Все шло отлично. А потом вдруг начальство меня спросило, не соглашусь ли я возглавить факультет. “Что-что?” – воскликнул я. Но меня действительно зачислили в штат на постоянной основе после всего лишь двух лет работы на факультете. Мне сказали, что Сперри и другие сотрудники Калтеха, в частности Джеймс Боннер, написали мне великолепные рекомендательные письма, и Калифорнийский университет в Санта-Барбаре удовлетворил просьбу факультета. И мне пришлось согласиться, поскольку все тамошние сотрудники вдохновенно меня уговаривали.
Теперь, когда у меня была постоянная должность, мне нужно было выполнять некоторое количество административной работы. Роберт Зайонц, выдающийся социальный психолог из Мичиганского университета, однажды сказал мне, что тридцать лет успешно избегал всяких управленческих дел. В конце концов, из чувства благодарности, он принял должность директора Института социальных исследований. “Майк, – признался он, – поразительно, как прямо на твоих глазах друзья, с которыми ты общался тридцать лет, превращаются в мудаков”. Метко сказано, и это определенно было справедливо и для Санта-Барбары. Мои старшие товарищи заходили в мой офис, закрывали дверь и начинали выкручивать мне руки, добиваясь того или этого. Во многих случаях это было даже забавно, а по прошествии времени стало казаться еще забавнее.

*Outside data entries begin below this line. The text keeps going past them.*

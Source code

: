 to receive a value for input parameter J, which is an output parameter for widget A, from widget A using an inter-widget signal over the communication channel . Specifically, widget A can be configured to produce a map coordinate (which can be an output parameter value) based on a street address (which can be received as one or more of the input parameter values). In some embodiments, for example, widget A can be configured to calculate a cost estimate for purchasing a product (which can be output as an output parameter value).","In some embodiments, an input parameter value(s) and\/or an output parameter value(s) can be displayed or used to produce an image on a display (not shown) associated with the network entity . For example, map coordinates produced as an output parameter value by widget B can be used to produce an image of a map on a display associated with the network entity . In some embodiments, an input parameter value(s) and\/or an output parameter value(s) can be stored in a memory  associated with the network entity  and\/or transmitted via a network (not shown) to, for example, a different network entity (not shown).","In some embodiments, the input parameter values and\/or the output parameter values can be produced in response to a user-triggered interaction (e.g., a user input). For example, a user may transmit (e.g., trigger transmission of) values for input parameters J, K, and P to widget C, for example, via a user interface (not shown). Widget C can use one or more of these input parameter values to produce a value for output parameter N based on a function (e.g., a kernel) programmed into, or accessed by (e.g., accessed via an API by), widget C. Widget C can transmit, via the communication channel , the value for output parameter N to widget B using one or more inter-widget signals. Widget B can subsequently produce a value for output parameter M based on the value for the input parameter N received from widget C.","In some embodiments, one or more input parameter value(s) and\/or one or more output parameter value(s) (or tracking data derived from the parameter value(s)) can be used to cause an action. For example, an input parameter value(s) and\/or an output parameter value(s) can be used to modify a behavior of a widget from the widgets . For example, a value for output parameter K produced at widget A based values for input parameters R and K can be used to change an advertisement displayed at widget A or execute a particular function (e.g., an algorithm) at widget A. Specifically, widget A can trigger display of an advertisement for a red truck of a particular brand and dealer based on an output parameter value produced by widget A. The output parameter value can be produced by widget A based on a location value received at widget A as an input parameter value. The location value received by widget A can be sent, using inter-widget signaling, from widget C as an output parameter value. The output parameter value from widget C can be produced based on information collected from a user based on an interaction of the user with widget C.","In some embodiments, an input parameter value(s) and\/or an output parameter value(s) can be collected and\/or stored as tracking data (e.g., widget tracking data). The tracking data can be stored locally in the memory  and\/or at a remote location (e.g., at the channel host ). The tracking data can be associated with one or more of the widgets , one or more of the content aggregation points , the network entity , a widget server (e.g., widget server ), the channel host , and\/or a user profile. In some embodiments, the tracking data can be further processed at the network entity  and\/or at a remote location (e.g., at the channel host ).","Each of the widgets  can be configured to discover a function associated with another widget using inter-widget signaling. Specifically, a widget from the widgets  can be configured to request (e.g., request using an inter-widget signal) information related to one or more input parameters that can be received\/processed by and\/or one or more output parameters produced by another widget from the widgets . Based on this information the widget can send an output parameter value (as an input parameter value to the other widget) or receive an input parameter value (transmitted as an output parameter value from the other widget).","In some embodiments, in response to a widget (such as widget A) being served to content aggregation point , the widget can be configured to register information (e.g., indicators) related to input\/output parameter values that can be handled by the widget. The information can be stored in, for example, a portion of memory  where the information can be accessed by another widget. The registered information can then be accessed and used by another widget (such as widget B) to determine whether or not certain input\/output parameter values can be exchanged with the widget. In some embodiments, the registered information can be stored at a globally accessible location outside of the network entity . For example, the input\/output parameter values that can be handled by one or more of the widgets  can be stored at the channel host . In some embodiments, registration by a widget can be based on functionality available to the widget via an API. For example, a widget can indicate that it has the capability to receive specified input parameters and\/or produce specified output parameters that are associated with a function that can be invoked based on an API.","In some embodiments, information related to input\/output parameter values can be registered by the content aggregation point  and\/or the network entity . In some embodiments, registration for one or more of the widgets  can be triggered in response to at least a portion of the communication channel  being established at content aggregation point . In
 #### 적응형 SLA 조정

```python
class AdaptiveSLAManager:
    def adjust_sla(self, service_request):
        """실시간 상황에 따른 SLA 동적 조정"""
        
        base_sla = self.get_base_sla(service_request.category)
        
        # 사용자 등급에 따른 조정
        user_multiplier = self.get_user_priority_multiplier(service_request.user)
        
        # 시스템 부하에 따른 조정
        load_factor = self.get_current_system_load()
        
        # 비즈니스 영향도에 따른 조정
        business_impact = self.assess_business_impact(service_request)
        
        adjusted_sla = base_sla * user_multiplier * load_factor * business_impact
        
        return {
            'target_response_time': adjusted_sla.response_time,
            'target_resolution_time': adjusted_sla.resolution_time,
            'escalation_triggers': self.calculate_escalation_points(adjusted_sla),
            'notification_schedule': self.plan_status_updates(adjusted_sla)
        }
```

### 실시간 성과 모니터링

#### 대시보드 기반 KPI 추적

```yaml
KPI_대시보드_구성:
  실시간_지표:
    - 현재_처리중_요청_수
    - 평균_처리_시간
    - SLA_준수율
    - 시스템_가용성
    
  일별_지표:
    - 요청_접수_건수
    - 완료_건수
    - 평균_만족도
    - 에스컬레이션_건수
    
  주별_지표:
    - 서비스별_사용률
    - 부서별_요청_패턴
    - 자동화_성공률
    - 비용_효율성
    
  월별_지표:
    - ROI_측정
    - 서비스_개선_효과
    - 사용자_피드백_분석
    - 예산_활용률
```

Конечно, преимущество подобных должностей в том, что они позволяют отыскать немножко денег и с пользой их потратить. Я добыл некоторые средства и договорился о приеме на работу Дональда Маккея, выдающегося нейрофизиолога и физика, занимавшегося проблемой соотношения разума и мозга. Его основным местом работы был Килский университет в Великобритании. Маккей пользовался невероятной популярностью в сообществе американских нейробиологов. Он много писал о модели мозга, в рамках которой предполагалось, что, хотя этот орган и работает, по его выражению, механистически, как часы, свобода воли все равно существует[78]. Они со Сперри горячо, но по-доброму спорили на эту тему.

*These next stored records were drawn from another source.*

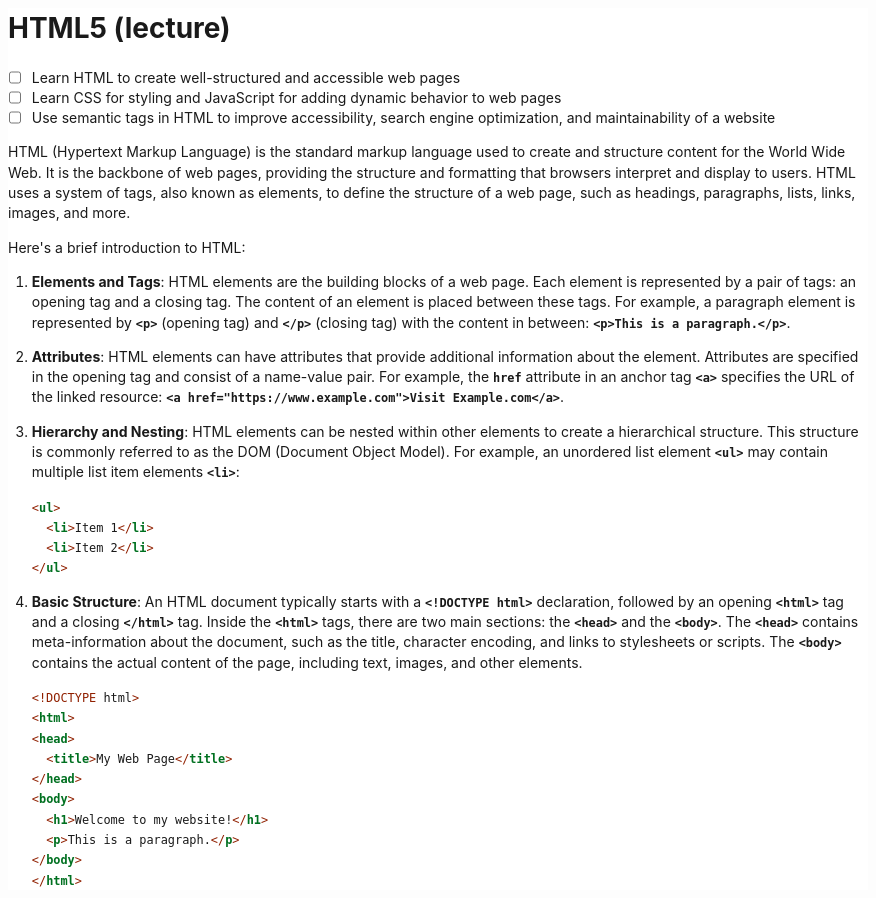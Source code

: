 # HTML5 (lecture)

- [ ]  Learn HTML to create well-structured and accessible web pages
- [ ]  Learn CSS for styling and JavaScript for adding dynamic behavior to web pages
- [ ]  Use semantic tags in HTML to improve accessibility, search engine optimization, and maintainability of a website

HTML (Hypertext Markup Language) is the standard markup language used to create and structure content for the World Wide Web. It is the backbone of web pages, providing the structure and formatting that browsers interpret and display to users. HTML uses a system of tags, also known as elements, to define the structure of a web page, such as headings, paragraphs, lists, links, images, and more.

Here's a brief introduction to HTML:

1. **Elements and Tags**: HTML elements are the building blocks of a web page. Each element is represented by a pair of tags: an opening tag and a closing tag. The content of an element is placed between these tags. For example, a paragraph element is represented by **`<p>`** (opening tag) and **`</p>`** (closing tag) with the content in between: **`<p>This is a paragraph.</p>`**.
2. **Attributes**: HTML elements can have attributes that provide additional information about the element. Attributes are specified in the opening tag and consist of a name-value pair. For example, the **`href`** attribute in an anchor tag **`<a>`** specifies the URL of the linked resource: **`<a href="https://www.example.com">Visit Example.com</a>`**.
3. **Hierarchy and Nesting**: HTML elements can be nested within other elements to create a hierarchical structure. This structure is commonly referred to as the DOM (Document Object Model). For example, an unordered list element **`<ul>`** may contain multiple list item elements **`<li>`**:
    
    ```html
    <ul>
      <li>Item 1</li>
      <li>Item 2</li>
    </ul>
    ```
    
4. **Basic Structure**: An HTML document typically starts with a **`<!DOCTYPE html>`** declaration, followed by an opening **`<html>`** tag and a closing **`</html>`** tag. Inside the **`<html>`** tags, there are two main sections: the **`<head>`** and the **`<body>`**. The **`<head>`** contains meta-information about the document, such as the title, character encoding, and links to stylesheets or scripts. The **`<body>`** contains the actual content of the page, including text, images, and other elements.
    
    ```html
    <!DOCTYPE html>
    <html>
    <head>
      <title>My Web Page</title>
    </head>
    <body>
      <h1>Welcome to my website!</h1>
      <p>This is a paragraph.</p>
    </body>
    </html>
    ```
    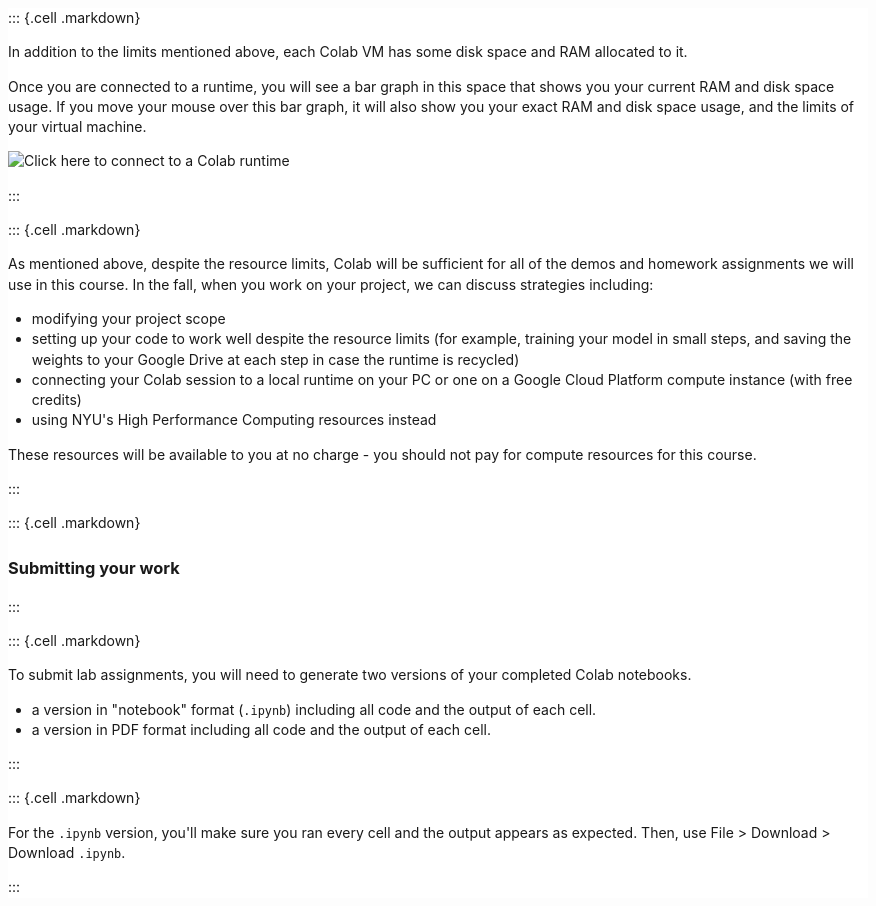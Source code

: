 ::: {.cell .markdown}

In addition to the limits mentioned above, each Colab VM has some disk space and RAM allocated to it. 

Once you are connected to a runtime, you will see a bar graph in this space that shows you your current RAM and disk space usage. If you move your mouse over this bar graph, it will also show you your exact RAM and disk space usage, and the limits of your virtual machine.

![Click here to connect to a Colab runtime](https://raw.githubusercontent.com/ffund/ml-notebooks/master/notebooks/images/colab-tour-connect-1.png)


:::

::: {.cell .markdown}

As mentioned above, despite the resource limits, Colab will be sufficient for all of the demos and homework assignments we will use in this course. In the fall, when you work on your project, we can discuss strategies including:

* modifying your project scope
* setting up your code to work well despite the resource limits (for example, training your model in small steps, and saving the weights to your Google Drive at each step in case the runtime is recycled)
* connecting your Colab session to a local runtime on your PC or one on a Google Cloud Platform compute instance (with free credits)
* using NYU's High Performance Computing resources instead

These resources will be available to you at no charge - you should not pay for compute resources for this course.

:::




::: {.cell .markdown}

### Submitting your work

:::

::: {.cell .markdown}


To submit lab assignments, you will need to generate two versions of your completed Colab notebooks. 


* a version in "notebook" format (`.ipynb`) including all code and the output of each cell. 
* a version in PDF format including all code and the output of each cell.

:::


::: {.cell .markdown}

For the `.ipynb` version, you'll make sure you ran every cell and the output appears as expected. Then, use File > Download > Download `.ipynb`.

:::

В общем, я добился того, чтобы Маккей на несколько месяцев приехал поработать в Калифорнийский университет в Санта-Барбаре. Мне сложно выразить, насколько я лично благодарен Дональду и его жене Валери. Мы сняли для них дом со сверкающим бассейном на солнечном холме. Там мы собирались семьями на барбекю, и однажды Валери заметила мою старшую дочь Марин на дне бассейна! Слава богу, что Валери ее увидела: она прыгнула в воду и спасла жизнь моей дочери. Беда подкрадывается незаметно, и с тех пор я всегда начеку, когда рядом дети.
Когда кто-то дополнительно старается создать более интересное по сравнению с существующим интеллектуальное сообщество, он всегда задается вопросом, а стоит ли оно того. Убеждать людей думать о материях, лежащих вне их узких интересов, очень непросто, и так было всегда. К счастью, те, кому нравится это делать, обычно находят друг друга. К моему огромному удивлению, цикл лекций Маккея привлек в Калифорнийский университет в Санта-Барбаре молодого философа из Калифорнийского университета в Ирвайне Дэниела Деннета, который стал одним из величайших в мире интеллектуалов. Непреходящий интерес Дэна к вопросу свободы воли был определенно подогрет теми выступлениями. Он приезжал на лекции, и вскоре у меня и с ним возникла дружба на всю жизнь. Все эти семена имели значение и в свое время дали всходы. Пятьдесят лет спустя я выступал в Ватикане с докладом о свободе воли и упоминал в нем работы Маккея, Деннета и Сперри[79].